MNEM | .UNIT  | DESCRIPTION 
:---: | :---: |:--:
DEPT |.F | DEPTH (BOREHOLE)
CTEM |.DEGF | Cartridge Temperature
DCAL |.IN | Differential Caliper 
DT   |.US/F | Delta-T
GR_EDTC|.GAPI | Gamma Ray  
GTEM |.DEGF | Generalized Borehole Temperature 
ITT  |.S | Integrated Transit Time 
RWA  |.OHMM | Apparent Water Resistivity 
SPHI |.CFCF | Sonic Porosity 
STIT |.F | Stuck Tool Indicator, Total 
TENS |LBF | Cable Tension 

If you are interested in more detail, check out the original dataset or some of the references at the end of this notebook.

### 1. Checking the data and reduce size

Let's start by checking our data. Take a look at the datframe. Is it complete? Do we need to clean it? For the puropose of this exercise we will reduce the size of the dataset a little bit and concentrate on some specific logs.

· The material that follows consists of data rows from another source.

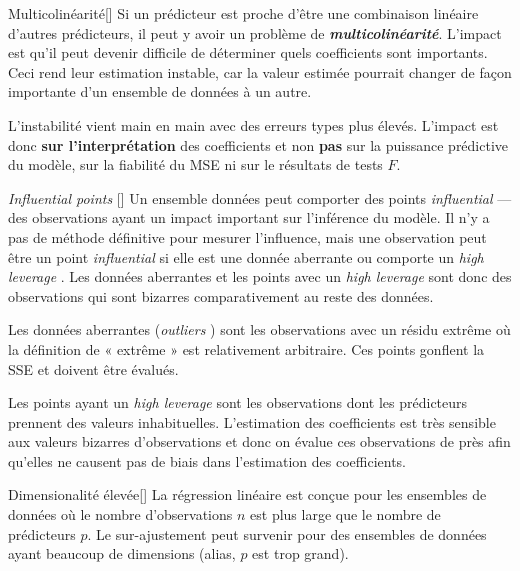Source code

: \documentclass[french]{article}
\begin{document}
\begin{multicols*}{2}
\begin{definitionGENERAL}{\hypertarget{multicolin}{Multicolinéarité}}[]
Si un prédicteur est proche d'être une combinaison linéaire d'autres prédicteurs, il peut y avoir un problème de \textbf{\textit{multicolinéarité}}. L'impact est qu'il peut devenir difficile de déterminer quels coefficients sont importants. Ceci rend leur estimation instable, car la valeur estimée pourrait changer de façon importante d'un ensemble de données à un autre.

\bigskip

L'instabilité vient main en main avec des erreurs types plus élevés. L'impact est donc \textbf{sur l'interprétation} des coefficients et non \textbf{pas} sur la puissance prédictive du modèle, sur la fiabilité du MSE ni sur le résultats de tests $F$.
\end{definitionGENERAL}

\begin{definitionGENERAL}{\og \textit{Influential points} \fg{}}[]
Un ensemble données peut comporter des points \og \textit{influential} \fg{}---des observations ayant un impact important sur l'inférence du modèle. Il n'y a pas de méthode définitive pour mesurer l'influence, mais une observation peut être un point \og \textit{influential} \fg{} si elle est une donnée aberrante ou comporte un \og \textit{high leverage} \fg{}. Les données aberrantes et les points avec un \og \textit{high leverage} \fg{} sont donc des observations qui sont bizarres comparativement au reste des données. 

\bigskip

Les données aberrantes (\og \textit{outliers} \fg{}) sont les observations avec un résidu extrême où la définition de « extrême » est relativement arbitraire. Ces points gonflent la SSE et doivent être évalués.

\bigskip

Les points ayant un \og \textit{high leverage} \fg{} sont les observations dont les prédicteurs prennent des valeurs inhabituelles. L'estimation des coefficients est très sensible aux valeurs bizarres d'observations et donc on évalue ces observations de près afin qu'elles ne causent pas de biais dans l'estimation des coefficients.
\end{definitionGENERAL}

\begin{definitionGENERAL}{\hypertarget{multidimProb}{Dimensionalité élevée}}[]
La régression linéaire est conçue pour les ensembles de données où le nombre d'observations $n$ est plus large que le nombre de prédicteurs $p$. Le sur-ajustement peut survenir pour des ensembles de données ayant beaucoup de dimensions (alias, $p$ est trop grand).


\end{definitionGENERAL}
\end{multicols*}
\end{document}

<div class="alert alert-info">
    
**Your task:**

Create a smaller dataframe containing only the columns `'DEPT', 'DT', 'GR_EDTC', 'GTEM', 'RWA'` and only the first 2000 entries. Hint for second part: Take a look ehat `keyword argument` the `df.head()` function takes.

</div>



In [None]:
# YOUR CODE HERE
# Take a look at the dataframe


In [None]:
# YOUR CODE HERE
# create a subset (smaller dataframe)


Let's also visualize the log plots.


<div class="alert alert-info">

**Your task:**

Plot the different well log signals against depth. Some notes: Like in a proper well log plot the depth axis should be inverted: shallow (top) to deep (bottom) - check out `invert_yaxis()`. Try to plot all foru plots in a single figure.

In [None]:
# YOUR CODE HERE


### 2. Covariance and correlation intuition

Today we focus on the relationship between different properties. You discussed the correlation coefficient (or $r$ value) in the lecture. It takes values between -1 and 1. 

<div class="alert alert-info">
    
**Your task:**

Just from looking at the well log plot you created, make an educated guess for the correlation coefficients for the following parameter pairs:

</div>

Note: We will ignore the temperature in the following analysis.

In [None]:
# YOUR GUESS HERE
corr_DT_GREDTC_guess = 
corr_DT_RWA_guess =
corr_RWA_GREDTC = 

To get a better feeling for this relation it is a godd idea to plot the properties against each other. 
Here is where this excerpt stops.